In Powerine, the California Supreme Court finally spoke to an issue that has been litigated throughout the country for more than a decade, with mixed results. The court also rendered an opinion that is both arguably foreshadowed by its most recent precedent on the subject and arguably contradicted by other fairly recent precedents. The issue, in a nutshell, is whether the CGL standard policy, which states that it will pay to the policyholder such "sums as the insured is legally obligated to pay as damages," is limited to adverse court judgments, or whether it also applies to liability imposed by administrative agency proceedings.

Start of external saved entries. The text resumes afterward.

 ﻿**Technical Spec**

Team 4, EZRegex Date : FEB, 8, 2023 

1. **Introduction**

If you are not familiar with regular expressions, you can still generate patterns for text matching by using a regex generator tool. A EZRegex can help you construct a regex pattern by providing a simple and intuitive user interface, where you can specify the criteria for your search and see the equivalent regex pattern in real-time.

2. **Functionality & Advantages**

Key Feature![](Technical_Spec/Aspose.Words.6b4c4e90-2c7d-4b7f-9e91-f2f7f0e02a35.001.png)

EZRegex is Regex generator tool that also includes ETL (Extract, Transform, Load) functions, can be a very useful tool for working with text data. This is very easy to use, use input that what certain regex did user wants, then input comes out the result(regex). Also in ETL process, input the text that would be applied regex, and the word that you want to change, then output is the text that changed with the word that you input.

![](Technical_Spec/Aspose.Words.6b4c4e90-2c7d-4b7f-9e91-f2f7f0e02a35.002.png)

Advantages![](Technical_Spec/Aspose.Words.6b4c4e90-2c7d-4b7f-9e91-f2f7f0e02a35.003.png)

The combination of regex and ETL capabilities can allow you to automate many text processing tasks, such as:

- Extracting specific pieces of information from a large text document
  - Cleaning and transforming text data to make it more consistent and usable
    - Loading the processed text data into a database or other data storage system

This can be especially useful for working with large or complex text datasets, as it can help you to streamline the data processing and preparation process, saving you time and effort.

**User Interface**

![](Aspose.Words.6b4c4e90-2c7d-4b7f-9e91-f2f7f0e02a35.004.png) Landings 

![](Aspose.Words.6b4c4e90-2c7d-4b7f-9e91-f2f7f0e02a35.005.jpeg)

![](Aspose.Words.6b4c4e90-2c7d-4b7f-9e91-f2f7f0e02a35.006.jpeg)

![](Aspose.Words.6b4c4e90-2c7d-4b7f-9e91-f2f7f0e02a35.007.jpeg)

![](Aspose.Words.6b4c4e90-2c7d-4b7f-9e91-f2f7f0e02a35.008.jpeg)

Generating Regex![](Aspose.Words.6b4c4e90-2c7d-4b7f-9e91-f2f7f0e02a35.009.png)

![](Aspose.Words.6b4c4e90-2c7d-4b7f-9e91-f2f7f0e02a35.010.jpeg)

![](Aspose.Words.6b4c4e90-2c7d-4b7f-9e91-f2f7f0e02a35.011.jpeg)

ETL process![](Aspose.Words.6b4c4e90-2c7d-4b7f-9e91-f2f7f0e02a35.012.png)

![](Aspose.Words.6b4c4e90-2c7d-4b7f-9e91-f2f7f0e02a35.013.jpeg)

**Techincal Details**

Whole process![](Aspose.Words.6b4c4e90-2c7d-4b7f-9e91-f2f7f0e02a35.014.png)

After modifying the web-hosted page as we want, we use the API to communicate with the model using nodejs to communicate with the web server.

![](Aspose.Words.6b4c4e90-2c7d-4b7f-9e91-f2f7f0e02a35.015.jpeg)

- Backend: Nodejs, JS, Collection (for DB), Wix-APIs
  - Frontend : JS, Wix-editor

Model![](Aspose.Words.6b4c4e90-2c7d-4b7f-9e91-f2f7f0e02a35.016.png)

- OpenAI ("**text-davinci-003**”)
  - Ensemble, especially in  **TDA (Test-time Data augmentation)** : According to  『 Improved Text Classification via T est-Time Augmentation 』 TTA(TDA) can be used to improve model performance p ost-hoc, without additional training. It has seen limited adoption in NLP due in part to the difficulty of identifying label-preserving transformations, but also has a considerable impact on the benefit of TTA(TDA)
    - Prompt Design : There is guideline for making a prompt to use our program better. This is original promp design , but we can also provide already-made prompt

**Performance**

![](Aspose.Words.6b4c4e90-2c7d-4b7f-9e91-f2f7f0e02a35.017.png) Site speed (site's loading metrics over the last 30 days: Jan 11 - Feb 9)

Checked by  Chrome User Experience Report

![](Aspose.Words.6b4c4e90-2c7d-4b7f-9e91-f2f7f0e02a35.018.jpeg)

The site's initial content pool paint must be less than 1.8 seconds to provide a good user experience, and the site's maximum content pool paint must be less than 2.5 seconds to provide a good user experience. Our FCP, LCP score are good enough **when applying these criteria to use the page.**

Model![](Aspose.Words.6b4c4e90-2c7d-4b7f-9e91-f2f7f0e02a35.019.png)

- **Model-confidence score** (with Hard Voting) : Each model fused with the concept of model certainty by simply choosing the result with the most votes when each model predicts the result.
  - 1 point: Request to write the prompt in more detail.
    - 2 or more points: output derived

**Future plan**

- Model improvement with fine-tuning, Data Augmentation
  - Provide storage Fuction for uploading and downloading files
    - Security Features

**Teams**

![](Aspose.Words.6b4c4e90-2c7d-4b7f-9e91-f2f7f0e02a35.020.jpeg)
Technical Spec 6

In other words, does the term "damages" encompass this sort of liability, and must the imposition of such liability come from a judicial proceeding?
In 1990, the California Supreme Court in AIU Ins. Co. v. Superior Court, 51 Cal. 3d 807, 840, 274 Cal. Rptr. 820,799 P.2d 1253 (1990), concluded that the term "damages" was not restricted to money damages of the type that fit the lawyer's technical definition (e.g., the traditional form of monetary relief entitling the litigant to a jury trial) but also included equitable relief such as reimbursing a state agency or other entity for the costs of pollution cleanup. In so holding, California aligned itself with the majority of jurisdictions on this part of the "who pays for pollution" question. See, e.g., Morrisville Water & Light Dept. v. United States Fid. & Guar., 775 F. Supp. 718, 726-27 (D. Vt. 1991); Alabama Plating Co. v. United States Fid. & Guar., 690 So.2d 331, 336-37 (Ala. 1996); Weyerhauser Co. v. Aetna Prop. & Cas. Co., 123 Wash.2d 891, 896-913, 874 P.2d 142(1994); Coakley v. Maine Bonding & Cas. Co., 136 N.H. 402, 618 A.2d 777(1992); Minnesota Mining & Mg. Co. v. Travelers Indem. Co., 457 N.W.2d 1 75, 182-83 (Minn. 1990) ("damages" as used in CGL policy not limited to technical meaning of legal damages but encompasses amounts policyholder is required to pay because of legal obligation); Spangler Construction v. Industrial Crankshaft & Eng. Co., 326 N.C. 133, 388 S.E.2d 557 (1990). Contra, Continental Ins. Cos. v. Northeastern Pharm. & Chem. Co. (NEPACCO), 842 F.2d 977 (8th Cir. 1988) (applying Missouri law) ("damages" does not include cost of cleanup); City of Edgerton v. General Cas. Co. of Wis., 517 N.W.2d 463 (Wis. 1994). But see Independent Petrochemical Co. v. Aetna Cas. & Sur. Co., 944 F.2d 940 (D.C. 1991) (applying Missouri law) (disagreeing with NEPACCO analysis); Farmland Indus., Inc. v. Republic Ins. Co., 941 S.W.2d 505 (Mo. 1997) (Missouri Supreme Court, rendering final word on meaning of Missouri law, holds that "damages" encompasses cleanup costs).
But although AIu involved funding cleanup costs rather than a judgment for money damages, it nonetheless involved a judicial proceeding. Hence, the AIu court's decision in favor of the policyholder in that case did not definitively resolve the question of whether insurers were required to provide either a defense or indemnity coverage for nonjudicial actions, e.g., the administrative enforcement proceedings that are so prominent in the application of environmental protection statutes such as CERCLA (the Comprehensive Environmental Response, Compensation and Liability Act, best known as Superfund).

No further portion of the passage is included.